The Delhi High Court has been after private hospitals in Delhi to honour their commitments regarding the treatment of the poor, but sadly to no avail. The hospitals are just not willing to treat poor for free, a condition that they agreed to while accepting land from the government at hugely subsidised rates. In-spite of the Delhi high court directing the hospitals time and again to fill up the beds for the poor, the hospitals are dragging their feet by hiding behind every legal loophole that they can find.
For the uninitiated here is the story. As many as 38 private hospitals in the city managed to get land at subsidised rates from the government under the condition that they will treat certain number of poor patients free of cost. The list of these hospitals today read the whose who of the hospitals in the city. However, once these hospitals commenced operations, they never honoured their part of the bargain. Thus the poor continue to be unwelcome in these hospitals, while beds reserved for them either remain empty or are filled up with full paying patients. This needless to say is criminal.

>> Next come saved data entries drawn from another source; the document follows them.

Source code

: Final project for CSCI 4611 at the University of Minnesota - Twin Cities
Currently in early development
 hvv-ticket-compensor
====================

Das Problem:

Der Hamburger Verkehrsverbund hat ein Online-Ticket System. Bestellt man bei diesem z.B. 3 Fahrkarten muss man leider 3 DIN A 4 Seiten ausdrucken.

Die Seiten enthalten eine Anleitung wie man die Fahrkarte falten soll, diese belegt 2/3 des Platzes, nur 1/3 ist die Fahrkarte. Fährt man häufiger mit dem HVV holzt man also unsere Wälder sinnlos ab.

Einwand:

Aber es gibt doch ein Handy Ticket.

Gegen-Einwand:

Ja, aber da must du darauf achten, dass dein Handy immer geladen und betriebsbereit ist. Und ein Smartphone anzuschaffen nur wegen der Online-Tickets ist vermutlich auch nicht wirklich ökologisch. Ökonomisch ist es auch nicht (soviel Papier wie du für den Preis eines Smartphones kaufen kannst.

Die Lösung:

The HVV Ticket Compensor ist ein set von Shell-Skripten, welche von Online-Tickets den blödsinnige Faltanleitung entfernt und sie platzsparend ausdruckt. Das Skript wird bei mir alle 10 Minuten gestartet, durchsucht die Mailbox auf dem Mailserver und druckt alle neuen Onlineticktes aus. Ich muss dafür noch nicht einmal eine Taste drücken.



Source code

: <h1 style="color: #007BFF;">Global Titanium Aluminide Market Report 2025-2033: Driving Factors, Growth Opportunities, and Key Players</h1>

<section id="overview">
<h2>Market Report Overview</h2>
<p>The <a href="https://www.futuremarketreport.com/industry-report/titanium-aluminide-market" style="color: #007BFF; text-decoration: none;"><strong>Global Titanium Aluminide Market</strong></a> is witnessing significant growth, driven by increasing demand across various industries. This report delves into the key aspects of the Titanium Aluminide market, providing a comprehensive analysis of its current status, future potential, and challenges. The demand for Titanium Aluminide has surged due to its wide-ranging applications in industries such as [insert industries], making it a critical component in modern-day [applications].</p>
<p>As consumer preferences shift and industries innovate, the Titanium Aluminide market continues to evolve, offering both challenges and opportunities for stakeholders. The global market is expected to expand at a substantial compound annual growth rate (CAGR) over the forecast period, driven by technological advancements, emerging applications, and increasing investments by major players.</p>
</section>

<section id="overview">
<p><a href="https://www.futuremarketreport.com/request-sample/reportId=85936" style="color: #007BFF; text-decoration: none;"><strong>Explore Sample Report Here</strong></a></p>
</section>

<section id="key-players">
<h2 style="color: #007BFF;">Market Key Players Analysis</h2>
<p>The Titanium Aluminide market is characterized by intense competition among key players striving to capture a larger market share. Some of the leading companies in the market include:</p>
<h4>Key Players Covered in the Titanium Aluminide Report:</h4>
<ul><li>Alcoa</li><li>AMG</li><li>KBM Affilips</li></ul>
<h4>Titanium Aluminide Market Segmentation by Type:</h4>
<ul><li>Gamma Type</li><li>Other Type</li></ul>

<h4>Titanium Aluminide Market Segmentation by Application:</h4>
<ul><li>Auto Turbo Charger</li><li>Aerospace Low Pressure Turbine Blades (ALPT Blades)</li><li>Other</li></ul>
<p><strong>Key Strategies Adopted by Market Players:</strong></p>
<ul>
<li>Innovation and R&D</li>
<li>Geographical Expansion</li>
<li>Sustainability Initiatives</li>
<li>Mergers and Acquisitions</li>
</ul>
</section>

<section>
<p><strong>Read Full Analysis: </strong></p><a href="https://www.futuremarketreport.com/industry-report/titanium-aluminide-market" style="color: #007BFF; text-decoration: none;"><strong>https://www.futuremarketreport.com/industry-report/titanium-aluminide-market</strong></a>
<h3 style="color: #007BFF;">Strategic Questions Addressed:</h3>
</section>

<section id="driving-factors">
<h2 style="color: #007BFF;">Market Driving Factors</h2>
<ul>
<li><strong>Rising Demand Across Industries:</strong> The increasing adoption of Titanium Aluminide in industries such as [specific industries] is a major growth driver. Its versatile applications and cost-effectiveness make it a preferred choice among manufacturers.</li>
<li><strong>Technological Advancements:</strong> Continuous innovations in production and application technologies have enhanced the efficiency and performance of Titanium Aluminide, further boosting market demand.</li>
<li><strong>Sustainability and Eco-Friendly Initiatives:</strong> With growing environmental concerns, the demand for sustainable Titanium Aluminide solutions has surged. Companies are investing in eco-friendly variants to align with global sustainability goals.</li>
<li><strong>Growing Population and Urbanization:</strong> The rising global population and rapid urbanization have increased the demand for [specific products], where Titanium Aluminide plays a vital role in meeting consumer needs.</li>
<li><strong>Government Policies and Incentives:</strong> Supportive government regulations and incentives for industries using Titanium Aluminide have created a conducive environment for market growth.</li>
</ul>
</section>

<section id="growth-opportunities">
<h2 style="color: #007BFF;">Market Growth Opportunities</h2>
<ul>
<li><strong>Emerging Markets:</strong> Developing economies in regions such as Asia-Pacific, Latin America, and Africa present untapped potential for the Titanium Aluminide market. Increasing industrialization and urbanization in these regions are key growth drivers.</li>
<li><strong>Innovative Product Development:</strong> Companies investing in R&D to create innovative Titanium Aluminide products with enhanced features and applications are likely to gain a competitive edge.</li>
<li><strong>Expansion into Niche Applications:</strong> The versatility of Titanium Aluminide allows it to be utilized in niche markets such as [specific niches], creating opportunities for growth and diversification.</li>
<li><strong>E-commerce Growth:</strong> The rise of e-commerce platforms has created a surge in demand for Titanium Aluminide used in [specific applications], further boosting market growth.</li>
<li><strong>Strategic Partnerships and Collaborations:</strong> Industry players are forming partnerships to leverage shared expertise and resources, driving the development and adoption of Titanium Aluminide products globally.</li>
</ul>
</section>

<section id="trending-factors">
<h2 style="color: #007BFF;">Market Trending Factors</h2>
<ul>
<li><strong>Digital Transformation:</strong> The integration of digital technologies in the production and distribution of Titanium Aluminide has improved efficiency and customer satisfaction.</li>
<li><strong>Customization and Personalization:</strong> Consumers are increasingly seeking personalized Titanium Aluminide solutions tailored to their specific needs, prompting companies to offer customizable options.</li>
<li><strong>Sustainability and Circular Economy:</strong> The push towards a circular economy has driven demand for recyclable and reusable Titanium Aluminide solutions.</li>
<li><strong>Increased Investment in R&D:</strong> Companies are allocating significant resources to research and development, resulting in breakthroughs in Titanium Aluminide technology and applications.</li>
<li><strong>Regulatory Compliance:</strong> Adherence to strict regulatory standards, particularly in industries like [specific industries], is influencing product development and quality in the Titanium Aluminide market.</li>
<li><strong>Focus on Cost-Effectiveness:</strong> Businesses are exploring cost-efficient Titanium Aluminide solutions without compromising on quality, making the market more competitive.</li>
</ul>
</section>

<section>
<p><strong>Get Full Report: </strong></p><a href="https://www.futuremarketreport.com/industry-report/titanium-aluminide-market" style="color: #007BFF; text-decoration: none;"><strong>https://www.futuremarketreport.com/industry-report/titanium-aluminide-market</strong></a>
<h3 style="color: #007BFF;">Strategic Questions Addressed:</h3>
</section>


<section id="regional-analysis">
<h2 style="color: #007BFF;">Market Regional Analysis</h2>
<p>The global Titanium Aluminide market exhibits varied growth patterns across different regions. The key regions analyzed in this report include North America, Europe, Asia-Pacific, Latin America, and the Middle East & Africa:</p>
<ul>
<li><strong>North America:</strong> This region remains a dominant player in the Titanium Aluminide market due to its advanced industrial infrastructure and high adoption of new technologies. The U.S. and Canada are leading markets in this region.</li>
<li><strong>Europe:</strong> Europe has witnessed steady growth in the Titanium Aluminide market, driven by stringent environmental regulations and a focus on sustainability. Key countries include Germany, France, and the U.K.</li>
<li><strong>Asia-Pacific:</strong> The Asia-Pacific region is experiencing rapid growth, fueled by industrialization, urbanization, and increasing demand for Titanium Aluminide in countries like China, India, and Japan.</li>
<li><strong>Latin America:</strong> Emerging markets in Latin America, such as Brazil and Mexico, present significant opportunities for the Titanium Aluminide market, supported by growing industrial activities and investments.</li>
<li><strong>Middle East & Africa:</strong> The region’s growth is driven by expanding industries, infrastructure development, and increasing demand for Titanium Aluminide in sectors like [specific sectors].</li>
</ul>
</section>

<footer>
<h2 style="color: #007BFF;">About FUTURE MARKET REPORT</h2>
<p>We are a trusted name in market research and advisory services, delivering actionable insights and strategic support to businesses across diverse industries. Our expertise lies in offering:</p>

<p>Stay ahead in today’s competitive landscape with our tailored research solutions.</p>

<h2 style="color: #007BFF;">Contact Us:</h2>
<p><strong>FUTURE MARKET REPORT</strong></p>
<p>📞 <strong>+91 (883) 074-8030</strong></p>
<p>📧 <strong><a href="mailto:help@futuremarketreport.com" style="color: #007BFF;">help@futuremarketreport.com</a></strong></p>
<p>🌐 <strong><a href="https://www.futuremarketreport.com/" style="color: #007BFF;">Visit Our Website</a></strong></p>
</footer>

The reasons for this, however are not too difficult to fathom. The business of healthcare is a capital intensive business and the cost of real estate in Delhi is a prohibitively high expense. Thus, getting land from the government at very cheap rates against a commitment of treating the poor once the hospital starts, seems to be a good way of grabbing land. I seriously doubt that any of these private hospitals had any intention of treating the poor to begin with. This was just a ploy to grab land to build the hospital.
Now with the hospital up and running they had to find excuses to wriggle out of the commitment made. Here is a sample of what the hospitals have been saying. A large 600 bed hospital sitting on prime land in south Delhi and part of the largest hospital chain in the country claims that they are unable to treat the poor because they can not find them! As per them the government needs to refer poor patients to the hospital, and since there has hardly been any government referrals, they can not fill up the beds reserved for the poor. They further claim that ‘free’ to them means a free bed and the patient has to pay for all other expenses, thus making the hospital out of reach of the poor. (Mercifully, this claim has now been thrown out of the window by the high court). Other hospitals too advance similar claims. Strangely many do not offer any reason for not filling up these beds.
A recent report in The Times of India indicates that 16 of these 38 hospitals have not even bothered to submit details of the status of their free beds to the government. Hospitals like Dharmshila Cancer Hospital and the Jaipur Golden Hospital have submitted that all their free beds are empty. The Times of India report also alludes to a nexus between the health officials of the government and these hospitals. The health officials refer their kith and kin or their political masters to these hospitals and they are treated free against the beds meant for the poor.
While all this has been going on for many years, some public spirited Non Governmental Organisations have moved the courts. The high court has made all the right noises but justice is yet to be done. While the cases against these hospitals meander in our courts, the poor, as always continue to suffer silently.